Claiming Long-term Disability Benefits in Ontario

Claiming Long-term Disability Benefits in Ontario

Long-Term Disability Benefits

You may need time off work due to an accident, an illness, or an injury. If so, long-term disability benefits may pay you a percentage (usually 60 – 70%) of your monthly income. There are many different types of long-term disability (or LTD) claims. Sometimes short-term disability claims turn into long-term disability claims when injuries do not heal, or result in chronic pain. Other times an injury is so traumatic or an illness so severe that the victim is immediately eligible to make a long-term disability claim.


Accidents may include such events as a slip-and-fall, or a motor vehicle accident. One minute the victim is well and capable, the next he/she is incapacitated. Accident injuries may include such problems as whiplash or broken bones. These usually heal with time, and may be eligible for short-term disability benefits, which last up to six months. However, accidents sometimes result in serious brain injuries, spinal cord injuries, or other life-changing trauma. These latter victims may be eligible for long-term disability.


Illnesses that may make one eligible for long-term disability benefits include fibromyalgia, multiple sclerosis, severe arthritis, or cancer. These may have a sudden onset or develop slowly, but when they begin to affect job performance, victims may be able to apply for long-term disability benefits. Other conditions that may be eligible for LTD benefits include orthopaedic problems such as degenerative disc disease, chronic conditions such as Crohn’s disease or diabetes, and psychological illnesses like schizophrenia or bipolar disorder.


Filing an LTD Claim

If you or a family member needs to claim for long-term disability benefits, make sure you have a copy of your policy, and read it carefully. Next, contact a personal injury law firm. These firms usually offer a free initial consultation where you can explain your situation and get advice as to how to proceed. A good personal injury lawyer understands the insurance system and the paperwork necessary, and can help to guide you through the process.


Seek medical treatment, and do what the doctors tell you to do. If a doctor recommends physiotherapy, be sure to do the exercises, for example. Take any medication promptly and properly. Write down all of the things you are doing to improve your health, including any prescriptions or treatments that you get. Keep copies of medical records such as x-rays. Be honest with your doctors; they’ll be assessing your limitations and capabilities with regard to your claim, and it’s important that they have an accurate picture of your condition.


Take notes on any conversations you may have with representatives from your insurance company. Be as honest as possible about your condition with your insurance company, but remember that they are likely to deny your claim if you give them any reason to do so. Your lawyer may want to see notes on any communications you’ve had with the insurance company. If your insurance company offers to settle, don’t do so until consulting with your lawyer.


Staying on Benefits

Many people with serious illness or injuries wonder how long they will be eligible for long-term benefits. This can vary, depending on a number of factors. One of these factors is the terms of the policy itself. Some policies stipulate that benefits can continue to age 65. Other times benefits terminate after five or ten years.

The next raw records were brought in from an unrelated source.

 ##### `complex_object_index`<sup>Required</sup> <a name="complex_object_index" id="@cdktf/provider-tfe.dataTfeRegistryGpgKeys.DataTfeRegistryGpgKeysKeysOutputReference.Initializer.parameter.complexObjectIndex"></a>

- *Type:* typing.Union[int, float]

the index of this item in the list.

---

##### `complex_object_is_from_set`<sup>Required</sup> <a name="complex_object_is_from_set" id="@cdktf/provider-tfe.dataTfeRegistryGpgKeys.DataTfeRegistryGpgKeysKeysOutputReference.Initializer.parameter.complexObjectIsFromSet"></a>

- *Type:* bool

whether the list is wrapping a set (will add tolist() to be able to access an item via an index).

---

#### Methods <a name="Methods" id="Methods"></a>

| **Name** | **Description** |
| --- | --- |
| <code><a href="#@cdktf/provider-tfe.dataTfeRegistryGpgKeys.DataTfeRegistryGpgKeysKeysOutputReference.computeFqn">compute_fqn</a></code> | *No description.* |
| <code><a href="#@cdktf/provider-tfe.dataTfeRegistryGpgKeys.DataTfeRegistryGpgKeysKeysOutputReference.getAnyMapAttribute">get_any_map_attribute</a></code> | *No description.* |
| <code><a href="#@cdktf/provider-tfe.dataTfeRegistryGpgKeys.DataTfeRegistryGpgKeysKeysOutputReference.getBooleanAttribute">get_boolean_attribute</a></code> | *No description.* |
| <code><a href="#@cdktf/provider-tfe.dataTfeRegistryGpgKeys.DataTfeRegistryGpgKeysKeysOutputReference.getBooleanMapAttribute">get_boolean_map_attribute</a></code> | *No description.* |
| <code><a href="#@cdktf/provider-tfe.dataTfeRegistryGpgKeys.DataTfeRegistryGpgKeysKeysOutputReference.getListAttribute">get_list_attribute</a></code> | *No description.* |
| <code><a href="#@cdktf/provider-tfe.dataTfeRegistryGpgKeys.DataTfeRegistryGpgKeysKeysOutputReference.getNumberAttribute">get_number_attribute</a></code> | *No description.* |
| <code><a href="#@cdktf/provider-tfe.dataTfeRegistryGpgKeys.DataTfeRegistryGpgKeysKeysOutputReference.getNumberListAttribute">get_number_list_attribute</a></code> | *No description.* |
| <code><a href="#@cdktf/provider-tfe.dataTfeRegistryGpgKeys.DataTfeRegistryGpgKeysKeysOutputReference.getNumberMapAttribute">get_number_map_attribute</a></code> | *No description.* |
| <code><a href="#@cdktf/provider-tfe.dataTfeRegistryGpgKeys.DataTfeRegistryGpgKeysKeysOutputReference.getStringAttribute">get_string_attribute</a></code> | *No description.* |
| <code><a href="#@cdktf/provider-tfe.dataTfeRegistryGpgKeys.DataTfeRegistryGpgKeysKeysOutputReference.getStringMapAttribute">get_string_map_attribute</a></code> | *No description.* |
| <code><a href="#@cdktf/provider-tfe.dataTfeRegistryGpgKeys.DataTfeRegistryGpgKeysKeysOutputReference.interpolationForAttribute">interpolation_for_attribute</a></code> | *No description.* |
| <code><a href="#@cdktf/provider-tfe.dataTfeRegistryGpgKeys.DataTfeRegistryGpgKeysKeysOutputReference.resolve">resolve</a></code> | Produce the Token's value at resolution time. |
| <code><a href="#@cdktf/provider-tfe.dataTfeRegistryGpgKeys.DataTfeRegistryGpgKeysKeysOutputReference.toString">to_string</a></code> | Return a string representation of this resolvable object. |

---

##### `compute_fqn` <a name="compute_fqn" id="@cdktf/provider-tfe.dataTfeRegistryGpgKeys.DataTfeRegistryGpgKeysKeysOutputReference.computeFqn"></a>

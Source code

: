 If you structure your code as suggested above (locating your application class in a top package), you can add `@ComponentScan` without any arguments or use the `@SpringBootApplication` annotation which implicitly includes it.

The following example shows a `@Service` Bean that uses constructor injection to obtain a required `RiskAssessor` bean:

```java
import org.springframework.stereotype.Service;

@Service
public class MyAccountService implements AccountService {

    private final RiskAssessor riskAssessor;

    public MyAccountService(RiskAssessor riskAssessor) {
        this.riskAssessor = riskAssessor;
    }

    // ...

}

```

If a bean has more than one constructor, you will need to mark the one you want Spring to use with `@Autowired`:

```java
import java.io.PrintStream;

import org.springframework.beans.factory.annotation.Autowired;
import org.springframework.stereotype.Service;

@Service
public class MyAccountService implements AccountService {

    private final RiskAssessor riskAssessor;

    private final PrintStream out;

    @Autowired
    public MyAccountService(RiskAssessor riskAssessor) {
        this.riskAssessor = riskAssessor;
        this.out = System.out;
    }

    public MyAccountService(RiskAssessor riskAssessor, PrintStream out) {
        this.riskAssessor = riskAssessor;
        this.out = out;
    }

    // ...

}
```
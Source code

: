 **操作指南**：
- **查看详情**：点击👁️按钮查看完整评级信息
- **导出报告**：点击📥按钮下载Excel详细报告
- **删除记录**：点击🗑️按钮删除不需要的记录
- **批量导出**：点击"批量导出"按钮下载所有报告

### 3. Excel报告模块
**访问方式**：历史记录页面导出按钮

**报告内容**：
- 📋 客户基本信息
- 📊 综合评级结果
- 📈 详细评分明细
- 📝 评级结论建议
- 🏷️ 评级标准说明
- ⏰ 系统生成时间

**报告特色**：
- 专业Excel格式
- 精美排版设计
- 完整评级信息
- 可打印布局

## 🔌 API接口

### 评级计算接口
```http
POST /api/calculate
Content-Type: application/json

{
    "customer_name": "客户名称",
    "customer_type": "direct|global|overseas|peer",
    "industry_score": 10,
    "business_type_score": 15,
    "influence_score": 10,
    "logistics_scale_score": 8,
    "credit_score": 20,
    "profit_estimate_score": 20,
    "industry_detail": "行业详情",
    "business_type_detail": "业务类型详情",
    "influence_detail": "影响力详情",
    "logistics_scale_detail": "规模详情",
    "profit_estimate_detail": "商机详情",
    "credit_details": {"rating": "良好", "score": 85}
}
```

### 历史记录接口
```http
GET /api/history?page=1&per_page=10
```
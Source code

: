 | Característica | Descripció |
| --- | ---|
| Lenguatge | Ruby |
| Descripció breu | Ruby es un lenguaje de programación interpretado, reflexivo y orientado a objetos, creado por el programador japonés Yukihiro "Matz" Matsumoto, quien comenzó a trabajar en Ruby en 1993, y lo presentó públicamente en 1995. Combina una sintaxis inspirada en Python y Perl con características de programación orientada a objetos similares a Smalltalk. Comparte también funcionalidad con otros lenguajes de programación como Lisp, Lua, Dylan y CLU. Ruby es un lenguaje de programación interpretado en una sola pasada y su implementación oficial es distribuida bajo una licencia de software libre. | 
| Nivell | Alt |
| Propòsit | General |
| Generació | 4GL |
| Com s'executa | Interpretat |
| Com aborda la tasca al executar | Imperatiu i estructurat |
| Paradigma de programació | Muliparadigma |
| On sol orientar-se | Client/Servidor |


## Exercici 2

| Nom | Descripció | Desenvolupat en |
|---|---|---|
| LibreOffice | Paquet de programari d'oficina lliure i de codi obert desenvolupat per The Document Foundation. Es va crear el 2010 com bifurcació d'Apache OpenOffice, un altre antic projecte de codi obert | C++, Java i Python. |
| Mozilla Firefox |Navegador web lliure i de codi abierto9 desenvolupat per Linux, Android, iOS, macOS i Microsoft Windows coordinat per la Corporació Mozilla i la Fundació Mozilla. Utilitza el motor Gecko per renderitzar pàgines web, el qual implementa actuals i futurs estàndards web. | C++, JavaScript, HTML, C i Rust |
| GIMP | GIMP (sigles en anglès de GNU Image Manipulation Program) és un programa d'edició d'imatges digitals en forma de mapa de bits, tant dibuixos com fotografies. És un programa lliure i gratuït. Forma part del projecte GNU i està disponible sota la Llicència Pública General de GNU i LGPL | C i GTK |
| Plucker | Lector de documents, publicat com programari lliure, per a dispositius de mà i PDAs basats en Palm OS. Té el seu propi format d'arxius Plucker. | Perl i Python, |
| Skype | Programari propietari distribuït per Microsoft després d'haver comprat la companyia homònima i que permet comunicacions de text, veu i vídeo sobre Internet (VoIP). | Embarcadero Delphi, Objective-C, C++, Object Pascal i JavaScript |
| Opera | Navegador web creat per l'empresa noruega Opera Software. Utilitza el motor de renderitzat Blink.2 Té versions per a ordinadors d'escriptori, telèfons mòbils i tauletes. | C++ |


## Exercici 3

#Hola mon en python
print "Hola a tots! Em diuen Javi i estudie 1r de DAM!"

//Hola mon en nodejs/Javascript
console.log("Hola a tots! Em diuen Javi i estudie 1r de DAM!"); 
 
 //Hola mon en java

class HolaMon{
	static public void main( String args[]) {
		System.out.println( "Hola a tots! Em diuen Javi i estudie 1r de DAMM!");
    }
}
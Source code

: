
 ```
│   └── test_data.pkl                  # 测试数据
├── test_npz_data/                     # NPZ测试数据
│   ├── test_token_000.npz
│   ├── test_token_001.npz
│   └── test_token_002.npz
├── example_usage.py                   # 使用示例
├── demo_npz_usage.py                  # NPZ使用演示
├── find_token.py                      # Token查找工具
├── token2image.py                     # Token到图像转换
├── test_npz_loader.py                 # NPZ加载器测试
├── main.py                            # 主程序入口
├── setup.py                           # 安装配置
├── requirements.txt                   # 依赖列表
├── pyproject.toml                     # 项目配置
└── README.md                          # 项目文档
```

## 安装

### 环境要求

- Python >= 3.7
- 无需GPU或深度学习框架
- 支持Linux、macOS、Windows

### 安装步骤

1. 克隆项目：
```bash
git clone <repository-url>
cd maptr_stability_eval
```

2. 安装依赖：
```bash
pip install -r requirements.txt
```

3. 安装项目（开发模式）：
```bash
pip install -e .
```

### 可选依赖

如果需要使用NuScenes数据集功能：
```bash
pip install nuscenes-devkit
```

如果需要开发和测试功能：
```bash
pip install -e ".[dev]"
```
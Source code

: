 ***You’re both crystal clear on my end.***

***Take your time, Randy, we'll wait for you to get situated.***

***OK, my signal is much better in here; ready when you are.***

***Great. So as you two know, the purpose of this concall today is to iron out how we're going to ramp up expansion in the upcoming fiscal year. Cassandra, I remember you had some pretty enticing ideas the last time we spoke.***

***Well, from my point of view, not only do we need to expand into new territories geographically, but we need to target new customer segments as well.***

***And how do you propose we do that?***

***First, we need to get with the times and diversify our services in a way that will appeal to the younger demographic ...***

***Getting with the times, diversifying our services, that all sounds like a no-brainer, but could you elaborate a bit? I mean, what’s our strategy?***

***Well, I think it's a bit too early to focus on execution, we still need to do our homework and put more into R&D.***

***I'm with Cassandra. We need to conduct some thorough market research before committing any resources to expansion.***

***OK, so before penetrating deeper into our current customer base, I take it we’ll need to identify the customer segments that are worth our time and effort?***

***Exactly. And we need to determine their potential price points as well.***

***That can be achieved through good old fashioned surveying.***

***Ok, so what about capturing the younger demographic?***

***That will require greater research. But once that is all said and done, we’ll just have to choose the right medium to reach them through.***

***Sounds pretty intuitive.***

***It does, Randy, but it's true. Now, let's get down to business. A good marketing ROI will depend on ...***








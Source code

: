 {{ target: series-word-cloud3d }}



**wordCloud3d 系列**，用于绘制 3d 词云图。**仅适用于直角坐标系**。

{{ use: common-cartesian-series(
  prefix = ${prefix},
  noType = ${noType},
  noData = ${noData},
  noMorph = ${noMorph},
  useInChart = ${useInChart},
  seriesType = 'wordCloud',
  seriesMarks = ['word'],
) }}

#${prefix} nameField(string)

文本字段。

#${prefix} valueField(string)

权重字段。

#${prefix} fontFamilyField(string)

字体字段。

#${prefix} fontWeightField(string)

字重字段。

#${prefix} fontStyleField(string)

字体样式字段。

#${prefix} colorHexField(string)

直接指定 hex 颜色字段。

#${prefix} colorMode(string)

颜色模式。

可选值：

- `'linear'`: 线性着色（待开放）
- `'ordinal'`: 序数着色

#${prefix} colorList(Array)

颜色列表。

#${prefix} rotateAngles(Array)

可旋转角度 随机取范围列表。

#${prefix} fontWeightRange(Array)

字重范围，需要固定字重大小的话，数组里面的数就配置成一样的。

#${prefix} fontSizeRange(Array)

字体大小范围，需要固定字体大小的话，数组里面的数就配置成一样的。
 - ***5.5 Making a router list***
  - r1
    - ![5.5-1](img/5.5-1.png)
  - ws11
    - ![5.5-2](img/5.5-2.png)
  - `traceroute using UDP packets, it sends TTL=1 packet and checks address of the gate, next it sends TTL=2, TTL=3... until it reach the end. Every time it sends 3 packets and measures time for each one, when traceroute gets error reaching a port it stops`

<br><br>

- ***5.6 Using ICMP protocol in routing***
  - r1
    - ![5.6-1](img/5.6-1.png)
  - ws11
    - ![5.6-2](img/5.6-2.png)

Another factor that may cause the benefits to cease is medical evidence. If the insurance company finds that the medical evidence shows you are fit to go back to work, they can terminate the benefits. “Change of definition” is a related cause for termination of benefits. This refers to the fact that many policies base the first two years of benefits on the definition that you are unable, due to illness or injury, to do your “own job”. After two years, this definition often changes to “any job”. If and when this happens, you must demonstrate that not only are you unable to do your previous job, you are unable to do any job for which you are or may become qualified.


The insurer can also terminate benefits if they feel you are not following medical advice, or are not doing all you can to recover from your injuries or illness. Sometimes a rehabilitation plan has been recommended, and if you are not following this plan diligently, benefits can be terminated.


Benefits may also be reduced if you begin receiving other disability monies. For example, many people receive money from both long-term disability and CPP disability plans. You can check your plan to see how the company handles off-setting of other disability plans.


If your claim for long-term disability benefits has been denied or terminated, work with a personal injury lawyer to ensure that you get the compensation that you deserve. A good personal injury lawyer will walk with you through the whole process of application, and fight for you and your family.